Stevie: There's a tool shed out back, the other side of the motel.
David: Okay.
Stevie: Will you be requiring a tool box?
David: Maybe? Um, let's go with yes, just to be safe.
Stevie: Will you be needing your basic toolbox, or your "cedar chest" tool box?
David: Obviously the cedar chest tool box!
Stevie: Oh, that's in the shed. It's a big wooden box, with the words, "tools to make a cedar chest" carved into the side of it, so it's really clear...
David: Okay. I'm assuming you're kidding. Um... But in the off chance that you're not, where in the shed would I find that box?
Stevie: [mouths] Wow.
David: You're kidding.

Quote from Moira

Moira: Honestly, David, why are you not ready?
David: I'm not going. How is it that a moth can find its way into a triple locked titanium suitcase?!
Moira: The perils of owning cashmere. Alexis! Please, dear!
David: Alexis hasn't been here for a week and a half. She's at Mutt's.
Moira: Well, that's simply not true.
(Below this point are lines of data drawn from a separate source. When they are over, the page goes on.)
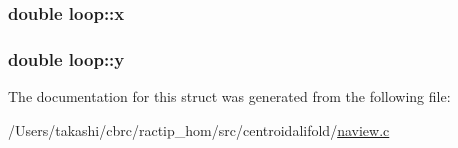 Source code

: \hypertarget{structloop_a83c555340d33764a979b7311888c6646}{
\subsubsection[{x}]{\setlength{\rightskip}{0pt plus 5cm}double loop\+::x}}\label{structloop_a83c555340d33764a979b7311888c6646}
\hypertarget{structloop_a46d7ddb88254dfc2ca248db8dd2a3680}{
\subsubsection[{y}]{\setlength{\rightskip}{0pt plus 5cm}double loop\+::y}}\label{structloop_a46d7ddb88254dfc2ca248db8dd2a3680}


The documentation for this struct was generated from the following file\+:\begin{DoxyCompactItemize}
\item 
/\+Users/takashi/cbrc/ractip\+\_\+hom/src/centroidalifold/\hyperlink{naview_8c}{naview.\+c}\end{DoxyCompactItemize}
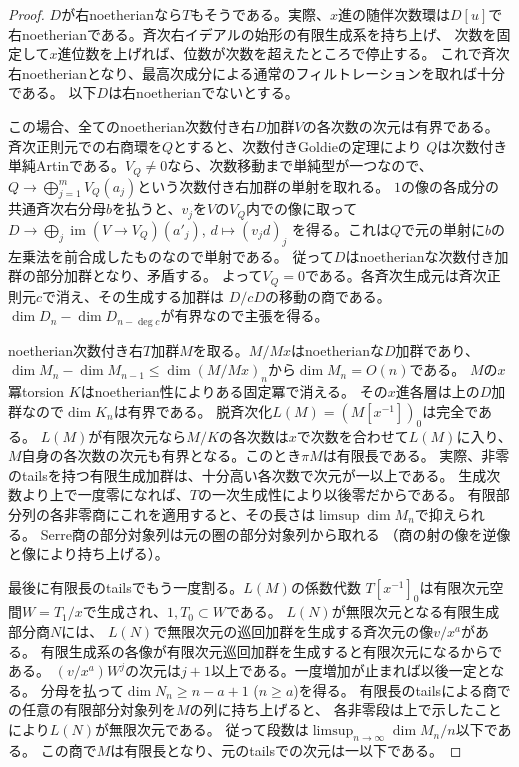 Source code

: \documentclass[11pt,a4paper]{ltjsarticle}
\theoremstyle{definition}
\begin{document}
\begin{proof}
$D$が右noetherianなら$T$もそうである。実際、$x$進の随伴次数環は$D[u]$で
右noetherianである。斉次右イデアルの始形の有限生成系を持ち上げ、
次数を固定して$x$進位数を上げれば、位数が次数を超えたところで停止する。
これで斉次右noetherianとなり、最高次成分による通常のフィルトレーションを取れば十分である。
以下$D$は右noetherianでないとする。

この場合、全てのnoetherian次数付き右$D$加群$V$の各次数の次元は有界である。
斉次正則元での右商環を$Q$とすると、次数付きGoldieの定理により
$Q$は次数付き単純Artinである。$V_Q\ne0$なら、次数移動まで単純型が一つなので、
$Q\to\bigoplus_{j=1}^m V_Q(a_j)$という次数付き右加群の単射を取れる。
$1$の像の各成分の共通斉次右分母$b$を払うと、$v_j$を$V$の$V_Q$内での像に取って
$D\to\bigoplus_j\operatorname{im}(V\to V_Q)(a'_j)$, $d\mapsto(v_jd)_j$
を得る。これは$Q$で元の単射に$b$の左乗法を前合成したものなので単射である。
従って$D$はnoetherianな次数付き加群の部分加群となり、矛盾する。
よって$V_Q=0$である。各斉次生成元は斉次正則元$c$で消え、その生成する加群は
$D/cD$の移動の商である。$\dim D_n-\dim D_{n-\deg c}$が有界なので主張を得る。

noetherian次数付き右$T$加群$M$を取る。$M/Mx$はnoetherianな$D$加群であり、
$\dim M_n-\dim M_{n-1}\le\dim(M/Mx)_n$から$\dim M_n=O(n)$である。
$M$の$x$冪torsion $K$はnoetherian性によりある固定冪で消える。
その$x$進各層は上の$D$加群なので$\dim K_n$は有界である。
脱斉次化$L(M)=(M[x^{-1}])_0$は完全である。
$L(M)$が有限次元なら$M/K$の各次数は$x$で次数を合わせて$L(M)$に入り、
$M$自身の各次数の次元も有界となる。このとき$\pi M$は有限長である。
実際、非零のtailsを持つ有限生成加群は、十分高い各次数で次元が一以上である。
生成次数より上で一度零になれば、$T$の一次生成性により以後零だからである。
有限部分列の各非零商にこれを適用すると、その長さは$\limsup\dim M_n$で抑えられる。
Serre商の部分対象列は元の圏の部分対象列から取れる
（商の射の像を逆像と像により持ち上げる）。

最後に有限長のtailsでもう一度割る。$L(M)$の係数代数
$T[x^{-1}]_0$は有限次元空間$W=T_1/x$で生成され、$1,T_0\subset W$である。
$L(N)$が無限次元となる有限生成部分商$N$には、
$L(N)$で無限次元の巡回加群を生成する斉次元の像$v/x^a$がある。
有限生成系の各像が有限次元巡回加群を生成すると有限次元になるからである。
$(v/x^a)W^j$の次元は$j+1$以上である。一度増加が止まれば以後一定となる。
分母を払って$\dim N_n\ge n-a+1$ ($n\ge a$)を得る。
有限長のtailsによる商での任意の有限部分対象列を$M$の列に持ち上げると、
各非零段は上で示したことにより$L(N)$が無限次元である。
従って段数は$\limsup_{n\to\infty}\dim M_n/n$以下である。
この商で$M$は有限長となり、元のtailsでの次元は一以下である。
\end{proof}
\end{document}
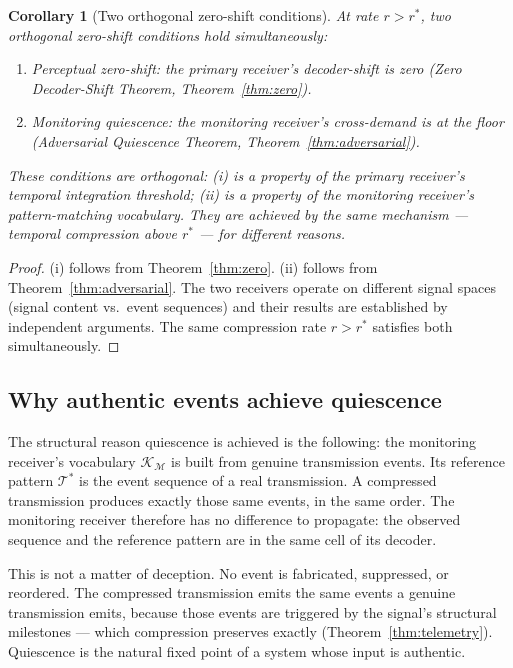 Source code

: \documentclass[twocolumn,11pt,a4paper]{article}
\theoremstyle{main}
\newtheorem{corollary}[theorem]{Corollary}
\theoremstyle{definition}
\theoremstyle{remark}
\newcommand{\Know}{\mathcal{K}}
\newcommand{\rate}{r}
\newcommand{\Mon}{\mathcal{M}}        %
\newcommand{\Tel}{\mathcal{T}}        %
\begin{document}
\begin{corollary}[Two orthogonal zero-shift conditions]
\label{cor:twoorthogonal}
At rate $\rate > \rate^*$, two orthogonal zero-shift conditions hold
simultaneously:
\begin{enumerate}[label=(\roman*), leftmargin=1.8em, itemsep=1pt]
\item \emph{Perceptual zero-shift}: the primary receiver's
  decoder-shift is zero (Zero Decoder-Shift Theorem,
  Theorem~\ref{thm:zero}).
\item \emph{Monitoring quiescence}: the monitoring receiver's
  cross-demand is at the floor (Adversarial Quiescence Theorem,
  Theorem~\ref{thm:adversarial}).
\end{enumerate}
These conditions are orthogonal: (i) is a property of the primary
receiver's temporal integration threshold; (ii) is a property of the
monitoring receiver's pattern-matching vocabulary. They are achieved
by the same mechanism --- temporal compression above $\rate^*$ --- for
different reasons.
\end{corollary}

\begin{proof}
(i) follows from Theorem~\ref{thm:zero}. (ii) follows from
Theorem~\ref{thm:adversarial}. The two receivers operate on different
signal spaces (signal content vs.\ event sequences) and their results
are established by independent arguments. The same compression rate
$\rate > \rate^*$ satisfies both simultaneously.
\end{proof}

\subsection{Why authentic events achieve quiescence}

The structural reason quiescence is achieved is the following: the
monitoring receiver's vocabulary $\Know_\Mon$ is built from genuine
transmission events. Its reference pattern $\Tel^*$ is the event
sequence of a real transmission. A compressed transmission produces
exactly those same events, in the same order. The monitoring receiver
therefore has no difference to propagate: the observed sequence and
the reference pattern are in the same cell of its decoder.

This is not a matter of deception. No event is fabricated, suppressed,
or reordered. The compressed transmission emits the same events a
genuine transmission emits, because those events are triggered by the
signal's structural milestones --- which compression preserves exactly
(Theorem~\ref{thm:telemetry}). Quiescence is the natural fixed point
of a system whose input is authentic.
\end{document}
I had breakfast with her just yesterday.
David: That was me!
Moira: We had a lengthy conversation about hosiery and menopause.
David: Again, that was me.

Quote from Bob

Bob: [runs up] Hey, Johnny. I just went out and got me a muffin.
Johnny: Bob, a customer was just in here, and he was saying he had a problem with a muffler.
Bob: Oh yeah? What, uh, what'd it end up being?
Johnny: Well, I don't know, I didn't go out and look.
Bob: Oh?
Johnny: I'm not a mechanic!
Bob: Well, I don't expect you to know everything, but you know, if a client of yours came in here, I'd certainly talk to them.
Johnny: Well, I hope you wouldn't.
Bob: Well, not that I have to worry, I know you're a little low on clients.
Johnny: That's because I'm building a business, Bob. And right now I'm in strategy mode, looking for opportunities, and eventually I will implement a plan.
Bob: Well, if you feel like, uh, you might like to implement a muffler, be my guest. Because I can't afford to lose any customers right now, Johnny. Especially, ah, when I'm giving away free office space.

Quote from Bob

Bob: Oh, poor Dick. He loved that car. It was a gift from the church. He and his family hit on some hard times, and uh-
Johnny: Yeah, you know what, Bob? I'll tell 'ya, I will call Mr. Stinson, and apologize.
Bob: Well, you can apologize to Mr. Stinson until the cows come home, but I don't see how that is gonna help Dick Sinson!
Johnny: I'll fix it, Bob!
Bob: Here's hopin'.
Johnny: Ridiculous name! Sin- Sinson. Sinson! Dick Sin- Sinson!

Quote from Moira

Moira: Well, a little bird chirped in my ear about your singing group.
Jocelyn: Oh, you mean the Jazzagals?
Moira: Yes. At first I wondered aloud, why would a competitive vocal group not reach out to a trained chanteuse?
Jocelyn: Oh, we're just a group of gals.
Moira: Exactly. That's the answer. Small minds don't reach for the stars. No more! Not on my watch. Jocelyn, I am here!

Quote from David

David: Question. The cedar planks out behind the motel, are they being used for something, or are they up for grabs?
Stevie: How do you know it's cedar?
David: Um, I bought a cologne once, in Japan, that's supposed to smell like the aftermath of a car crashing into a cedar tree.
Stevie: Why would anyone wanna smell like that?

Quote from Moira

Moira: David! Alexis! Time to leave for breakfast.

Quote from David

Mutt: Can I tell you something? But you gotta promise not to tell Alexis.
David: Okay, um If you're experiencing feelings for me, like, I totally get it. And normally I'd be into it, I've just been down this road before, and it's- It's messy.
Mutt: No, it's about Alexis.
David: I see, okay.

Quote from Moira

Moira: You do realize I am a professional vocalist.
Twyla: Oh, really? I thought you were in like, a soap opera.
Moira: Oh, I didn't know you were a fan, thank you! My roots are in the theatre. Especially musicals. Anything "Andy" Webber.
Twyla: Wow. So did you record an album?
Moira: Oh, yes, you'll find me on ensemble tracks seven, nine, and thirteen of the original cast recording of Starlight- "Starlight Express."